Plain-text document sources
"""
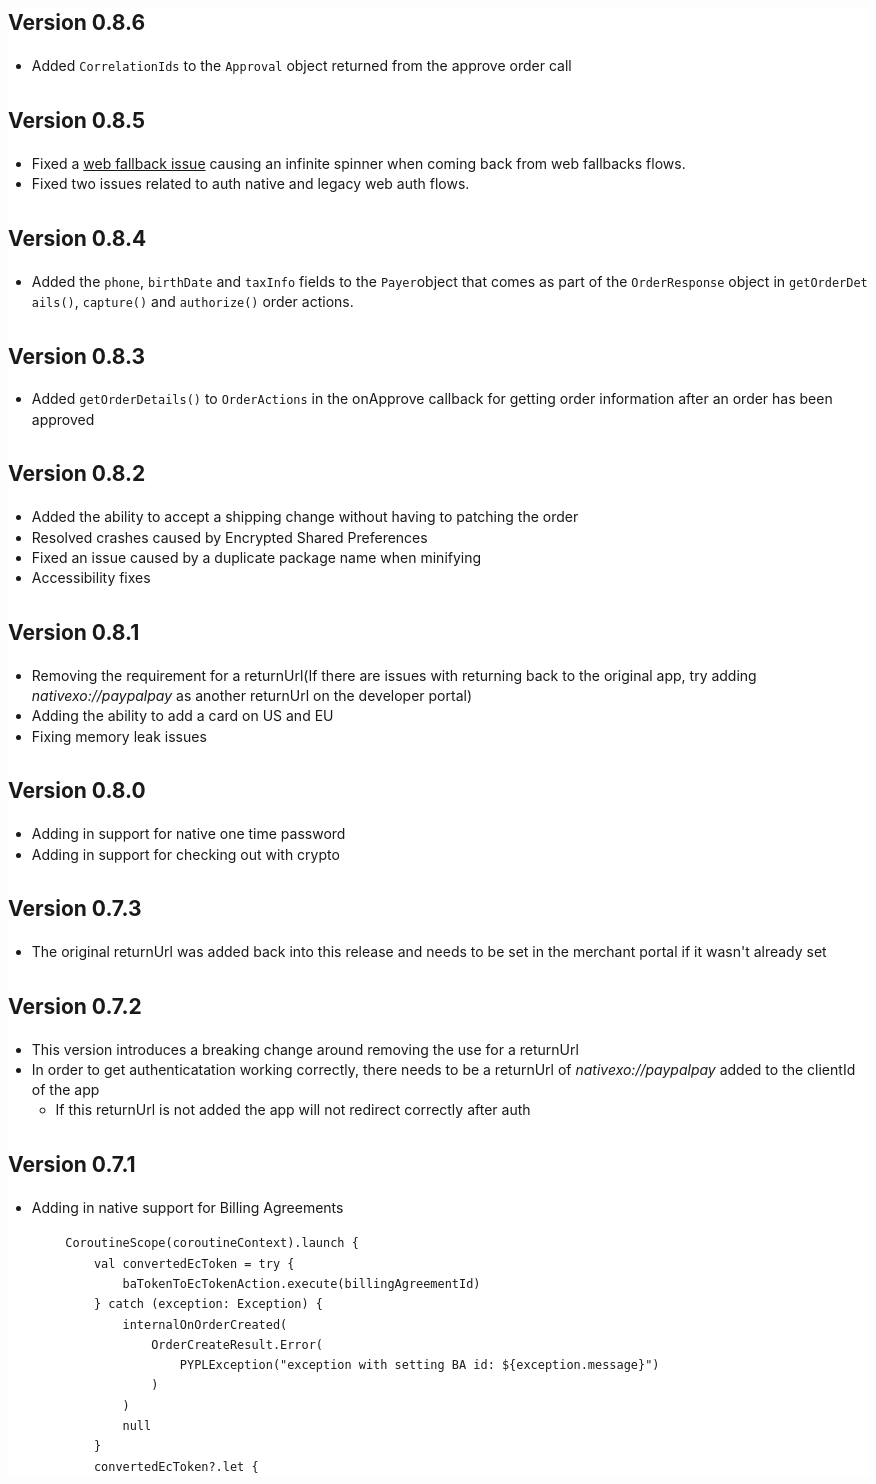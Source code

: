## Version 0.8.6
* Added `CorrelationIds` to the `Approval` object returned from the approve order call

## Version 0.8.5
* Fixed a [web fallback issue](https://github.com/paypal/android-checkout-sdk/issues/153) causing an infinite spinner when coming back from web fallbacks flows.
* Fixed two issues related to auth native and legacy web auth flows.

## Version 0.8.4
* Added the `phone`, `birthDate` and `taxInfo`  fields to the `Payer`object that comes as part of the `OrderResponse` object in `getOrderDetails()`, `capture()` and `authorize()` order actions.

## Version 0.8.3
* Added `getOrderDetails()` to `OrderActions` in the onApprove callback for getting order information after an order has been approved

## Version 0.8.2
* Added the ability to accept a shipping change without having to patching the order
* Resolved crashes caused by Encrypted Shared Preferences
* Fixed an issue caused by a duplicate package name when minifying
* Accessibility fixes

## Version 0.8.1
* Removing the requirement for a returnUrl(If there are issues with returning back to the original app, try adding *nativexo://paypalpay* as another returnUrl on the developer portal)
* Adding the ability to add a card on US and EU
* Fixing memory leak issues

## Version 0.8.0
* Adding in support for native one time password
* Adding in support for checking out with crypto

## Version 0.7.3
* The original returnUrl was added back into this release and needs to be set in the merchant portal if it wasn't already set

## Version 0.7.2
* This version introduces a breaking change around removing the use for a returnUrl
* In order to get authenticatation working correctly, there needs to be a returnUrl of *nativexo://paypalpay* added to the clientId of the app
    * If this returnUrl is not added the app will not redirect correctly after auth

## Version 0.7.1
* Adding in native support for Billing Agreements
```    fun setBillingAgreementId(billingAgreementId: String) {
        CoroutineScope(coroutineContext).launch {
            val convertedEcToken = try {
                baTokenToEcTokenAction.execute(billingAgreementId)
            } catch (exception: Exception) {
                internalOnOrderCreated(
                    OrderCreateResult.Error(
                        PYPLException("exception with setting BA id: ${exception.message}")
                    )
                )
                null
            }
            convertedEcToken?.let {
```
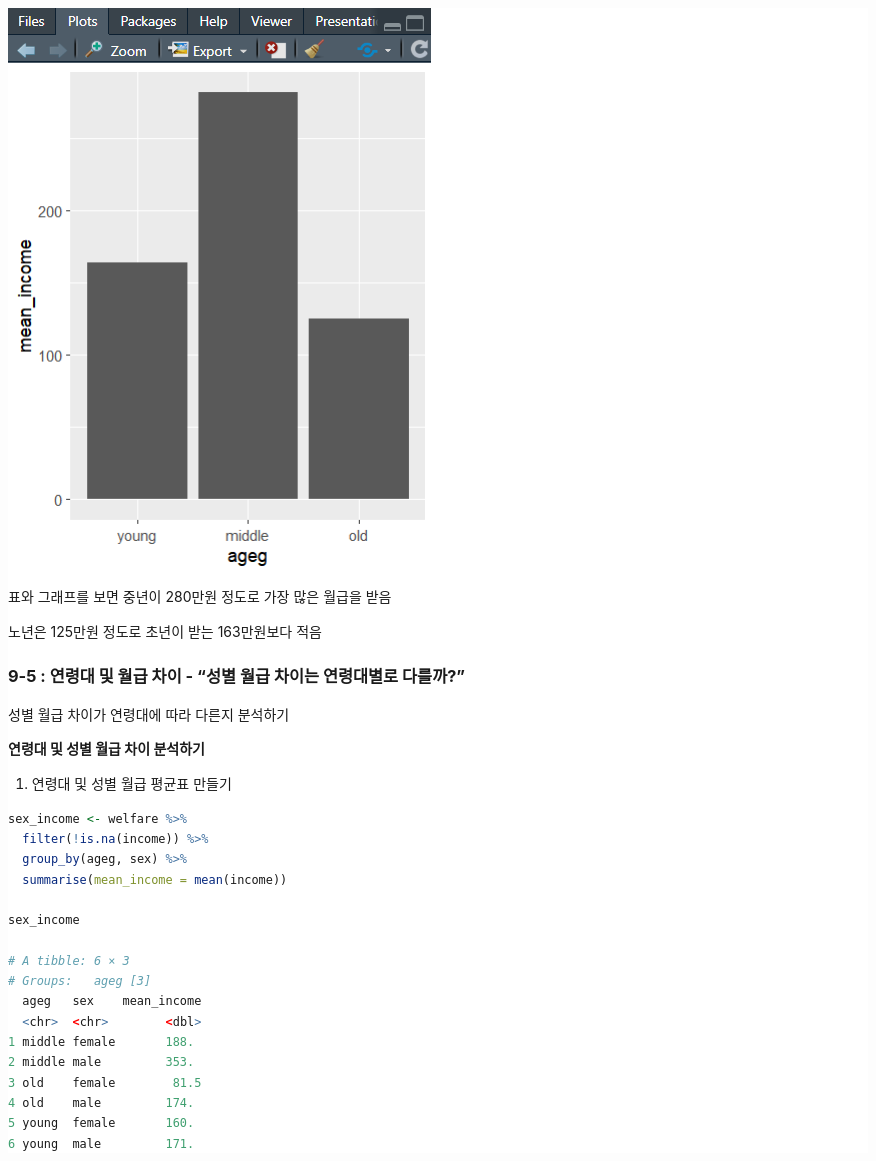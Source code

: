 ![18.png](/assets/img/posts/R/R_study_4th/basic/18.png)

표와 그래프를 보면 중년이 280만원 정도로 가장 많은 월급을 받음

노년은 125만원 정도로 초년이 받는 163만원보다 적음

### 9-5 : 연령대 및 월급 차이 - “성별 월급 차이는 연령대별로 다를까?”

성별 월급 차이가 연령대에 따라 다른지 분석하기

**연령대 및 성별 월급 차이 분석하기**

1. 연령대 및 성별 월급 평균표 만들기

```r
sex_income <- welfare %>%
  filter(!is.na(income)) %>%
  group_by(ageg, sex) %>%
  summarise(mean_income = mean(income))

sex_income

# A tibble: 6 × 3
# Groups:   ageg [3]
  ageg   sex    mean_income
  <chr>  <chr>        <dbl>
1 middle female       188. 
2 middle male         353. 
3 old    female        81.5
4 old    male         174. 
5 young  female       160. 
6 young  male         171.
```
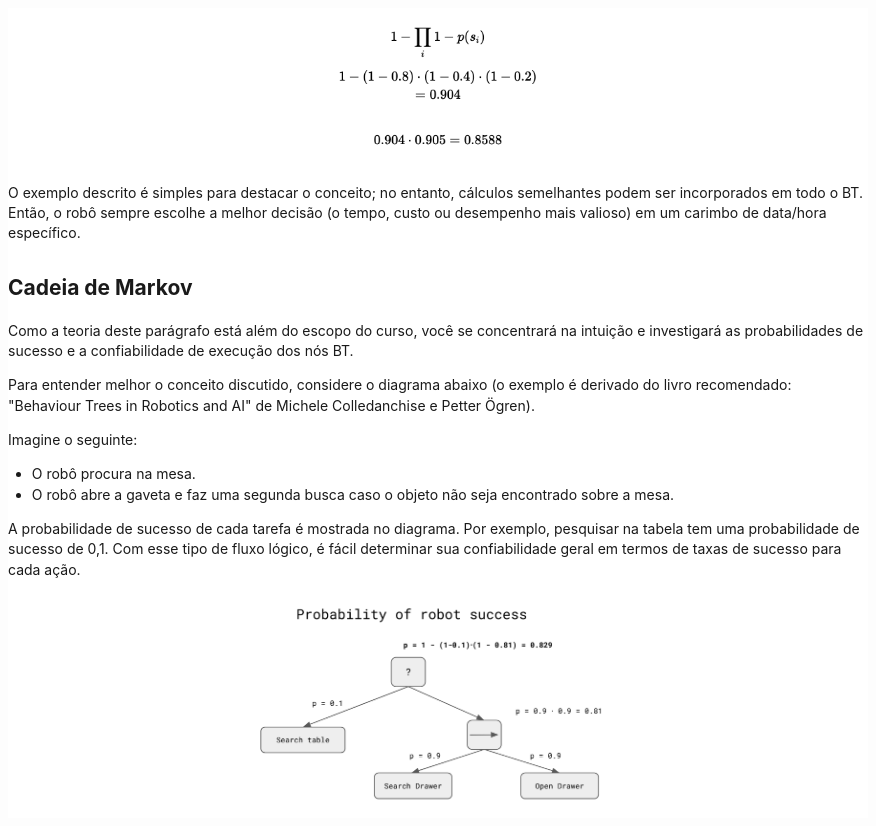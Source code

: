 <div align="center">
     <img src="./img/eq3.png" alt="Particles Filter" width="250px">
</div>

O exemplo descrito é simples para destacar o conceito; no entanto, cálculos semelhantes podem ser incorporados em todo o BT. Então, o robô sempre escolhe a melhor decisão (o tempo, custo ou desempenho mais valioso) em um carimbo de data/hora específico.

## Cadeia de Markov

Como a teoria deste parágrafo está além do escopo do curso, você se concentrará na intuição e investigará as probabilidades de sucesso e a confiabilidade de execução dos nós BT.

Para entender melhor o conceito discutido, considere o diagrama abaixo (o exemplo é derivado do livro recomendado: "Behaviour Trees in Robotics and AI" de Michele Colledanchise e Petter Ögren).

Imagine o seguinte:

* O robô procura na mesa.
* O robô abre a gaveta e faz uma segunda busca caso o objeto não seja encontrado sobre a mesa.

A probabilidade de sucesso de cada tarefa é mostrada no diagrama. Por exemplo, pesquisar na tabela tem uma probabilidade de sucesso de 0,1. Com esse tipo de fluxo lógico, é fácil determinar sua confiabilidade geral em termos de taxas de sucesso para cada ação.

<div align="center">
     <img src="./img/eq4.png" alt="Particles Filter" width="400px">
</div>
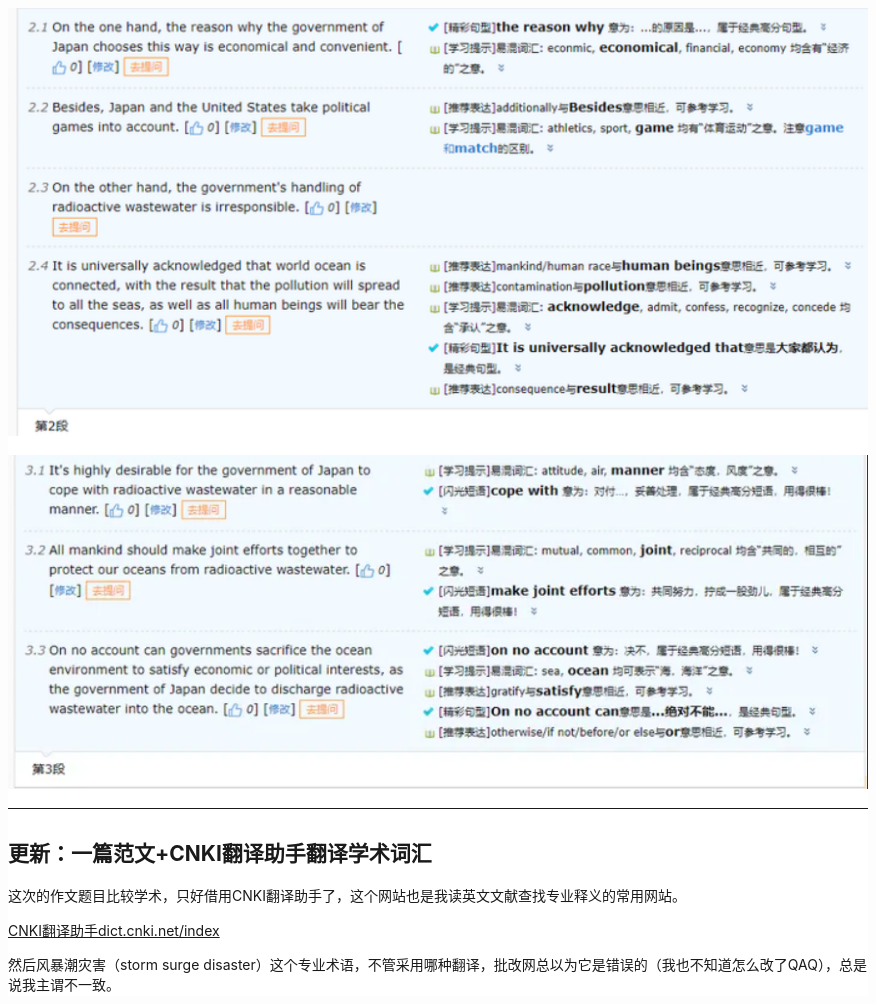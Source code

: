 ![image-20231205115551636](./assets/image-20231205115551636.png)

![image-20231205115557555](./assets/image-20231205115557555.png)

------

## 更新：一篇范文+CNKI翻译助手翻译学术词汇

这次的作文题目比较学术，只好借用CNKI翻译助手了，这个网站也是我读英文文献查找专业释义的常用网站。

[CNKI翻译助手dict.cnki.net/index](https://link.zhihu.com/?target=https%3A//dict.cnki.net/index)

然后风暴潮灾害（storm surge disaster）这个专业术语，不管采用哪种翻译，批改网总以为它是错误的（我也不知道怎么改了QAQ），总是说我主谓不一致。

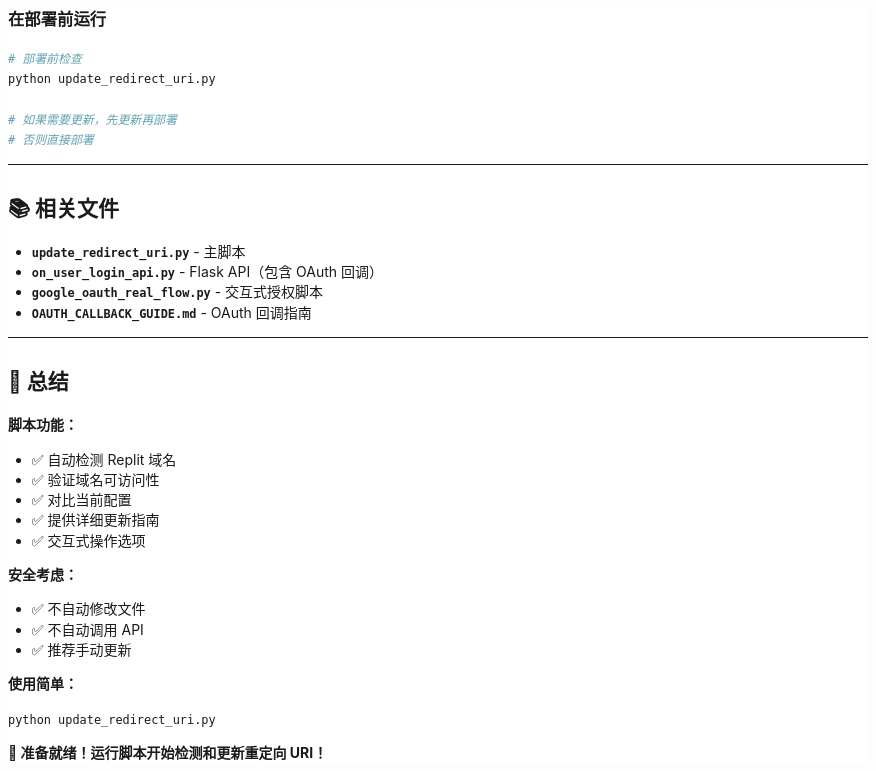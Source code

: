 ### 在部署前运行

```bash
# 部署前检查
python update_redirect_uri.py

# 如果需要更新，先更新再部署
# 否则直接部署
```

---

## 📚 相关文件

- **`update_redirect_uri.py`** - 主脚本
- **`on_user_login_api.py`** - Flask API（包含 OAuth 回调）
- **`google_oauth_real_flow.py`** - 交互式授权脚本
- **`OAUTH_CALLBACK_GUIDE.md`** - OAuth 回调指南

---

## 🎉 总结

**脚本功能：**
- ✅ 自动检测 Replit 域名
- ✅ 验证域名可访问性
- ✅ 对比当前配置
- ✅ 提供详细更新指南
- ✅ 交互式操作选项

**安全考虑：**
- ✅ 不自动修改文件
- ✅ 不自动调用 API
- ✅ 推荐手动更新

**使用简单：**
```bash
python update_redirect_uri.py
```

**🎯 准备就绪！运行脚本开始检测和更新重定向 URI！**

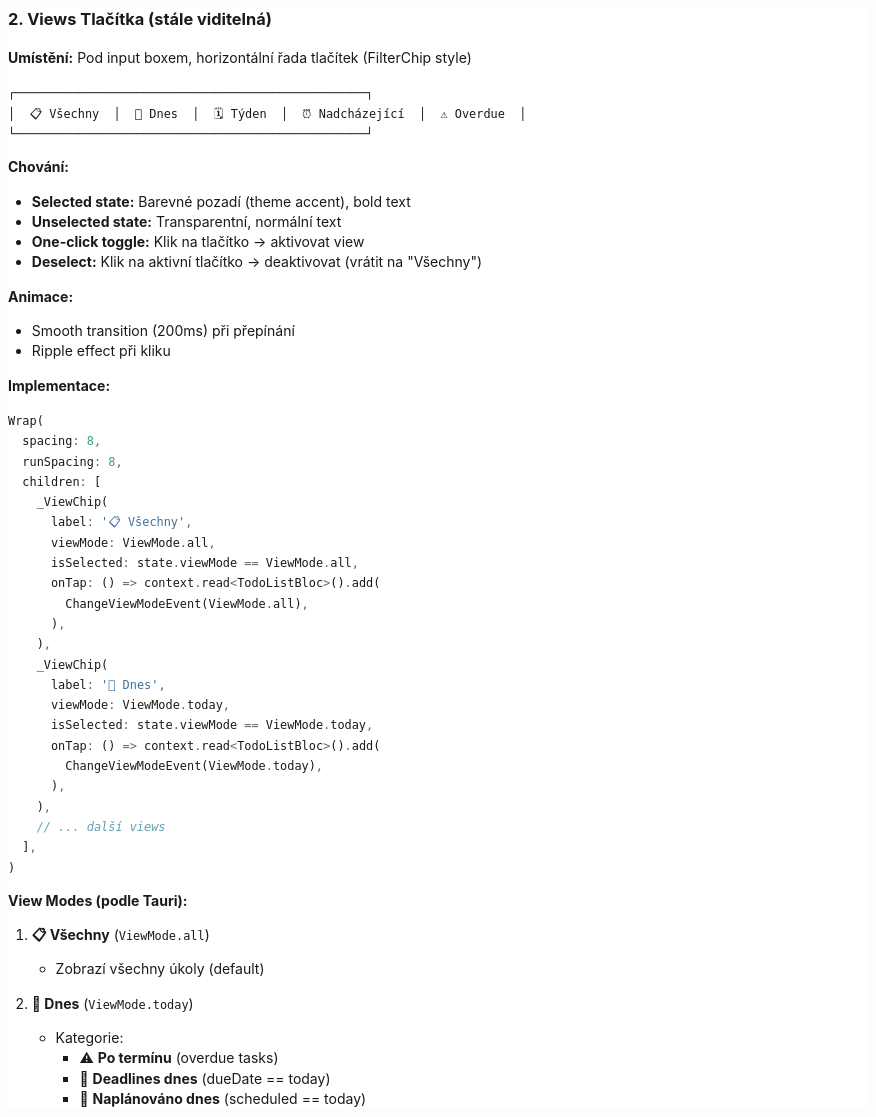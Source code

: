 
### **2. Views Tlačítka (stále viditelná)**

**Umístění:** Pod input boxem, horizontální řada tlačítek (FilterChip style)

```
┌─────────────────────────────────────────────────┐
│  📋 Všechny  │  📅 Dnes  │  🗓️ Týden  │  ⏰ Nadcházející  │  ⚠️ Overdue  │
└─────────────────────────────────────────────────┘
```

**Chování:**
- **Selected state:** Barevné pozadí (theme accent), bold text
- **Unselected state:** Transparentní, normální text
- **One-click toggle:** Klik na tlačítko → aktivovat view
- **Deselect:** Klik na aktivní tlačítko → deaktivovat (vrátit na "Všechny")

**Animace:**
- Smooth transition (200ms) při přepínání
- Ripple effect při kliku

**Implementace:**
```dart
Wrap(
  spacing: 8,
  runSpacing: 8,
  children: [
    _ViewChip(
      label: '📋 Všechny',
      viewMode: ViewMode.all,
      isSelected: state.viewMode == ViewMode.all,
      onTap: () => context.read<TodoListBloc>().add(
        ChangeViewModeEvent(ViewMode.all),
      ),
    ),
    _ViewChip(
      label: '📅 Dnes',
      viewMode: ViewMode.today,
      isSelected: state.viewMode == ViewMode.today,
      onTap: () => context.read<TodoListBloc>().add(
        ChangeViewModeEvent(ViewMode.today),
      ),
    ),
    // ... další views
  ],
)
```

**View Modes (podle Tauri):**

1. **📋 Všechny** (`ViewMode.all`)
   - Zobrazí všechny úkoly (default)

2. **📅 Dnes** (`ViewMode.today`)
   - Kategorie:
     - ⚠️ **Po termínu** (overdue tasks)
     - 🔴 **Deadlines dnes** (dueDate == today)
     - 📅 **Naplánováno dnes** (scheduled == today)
"""
» EXERCISE DESCRIPTION: What lines above mention "middle"? Copy each one.

» OUTPUT OF THE EXERCISE:
1 middle female       188. 
2 middle male         353. 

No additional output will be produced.